[[ Records shown, beginning ]]
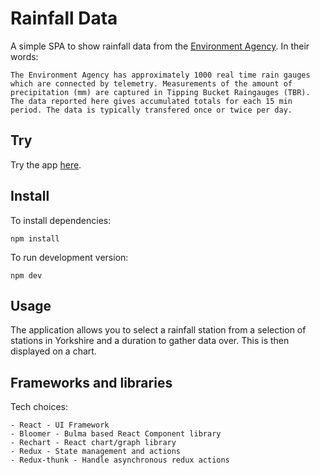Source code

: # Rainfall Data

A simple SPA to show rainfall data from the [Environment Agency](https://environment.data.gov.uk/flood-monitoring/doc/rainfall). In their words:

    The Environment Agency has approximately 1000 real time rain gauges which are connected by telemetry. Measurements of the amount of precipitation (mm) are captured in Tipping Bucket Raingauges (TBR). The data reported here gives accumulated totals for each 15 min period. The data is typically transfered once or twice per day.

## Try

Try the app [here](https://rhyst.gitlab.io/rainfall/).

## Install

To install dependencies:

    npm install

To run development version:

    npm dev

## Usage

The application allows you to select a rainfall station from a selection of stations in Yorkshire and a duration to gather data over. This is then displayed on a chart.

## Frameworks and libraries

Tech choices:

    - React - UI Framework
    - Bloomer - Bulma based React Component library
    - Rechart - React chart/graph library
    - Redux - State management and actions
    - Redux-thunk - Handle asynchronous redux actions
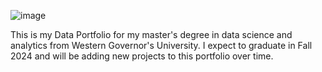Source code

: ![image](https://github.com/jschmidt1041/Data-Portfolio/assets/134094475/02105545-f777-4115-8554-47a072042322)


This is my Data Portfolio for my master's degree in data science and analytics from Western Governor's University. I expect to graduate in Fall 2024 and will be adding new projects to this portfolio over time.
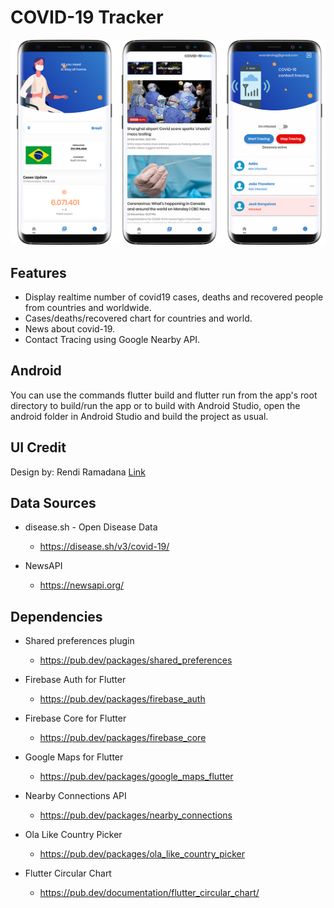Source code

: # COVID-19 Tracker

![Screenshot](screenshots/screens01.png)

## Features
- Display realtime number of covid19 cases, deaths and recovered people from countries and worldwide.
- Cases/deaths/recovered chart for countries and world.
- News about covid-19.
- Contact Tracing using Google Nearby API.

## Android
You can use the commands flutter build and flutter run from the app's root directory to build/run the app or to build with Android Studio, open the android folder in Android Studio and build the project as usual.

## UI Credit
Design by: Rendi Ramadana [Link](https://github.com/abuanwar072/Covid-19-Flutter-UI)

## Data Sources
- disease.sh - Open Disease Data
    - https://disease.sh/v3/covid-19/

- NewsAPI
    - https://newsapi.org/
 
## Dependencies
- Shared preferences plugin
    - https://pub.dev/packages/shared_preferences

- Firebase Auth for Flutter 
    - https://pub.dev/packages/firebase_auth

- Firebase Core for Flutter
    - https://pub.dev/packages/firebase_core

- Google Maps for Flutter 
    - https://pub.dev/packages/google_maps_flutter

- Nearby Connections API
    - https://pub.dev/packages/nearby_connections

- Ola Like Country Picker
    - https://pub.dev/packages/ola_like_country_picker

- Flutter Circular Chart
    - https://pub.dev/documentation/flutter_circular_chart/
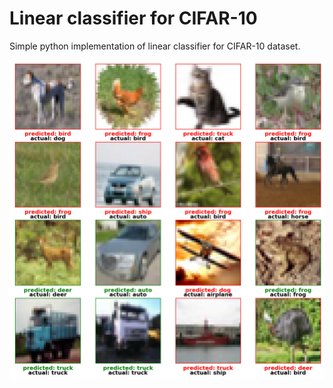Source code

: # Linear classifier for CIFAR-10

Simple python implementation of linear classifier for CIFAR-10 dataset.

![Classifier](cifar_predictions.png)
[[ Records shown, end ]]
No pictures should appear; only the lines from the first line of the records through the line with "A simple SPA", both included, are to be restated word for word.

Source code

: # Rainfall Data

A simple SPA to show rainfall data from the [Environment Agency](https://environment.data.gov.uk/flood-monitoring/doc/rainfall). In their words:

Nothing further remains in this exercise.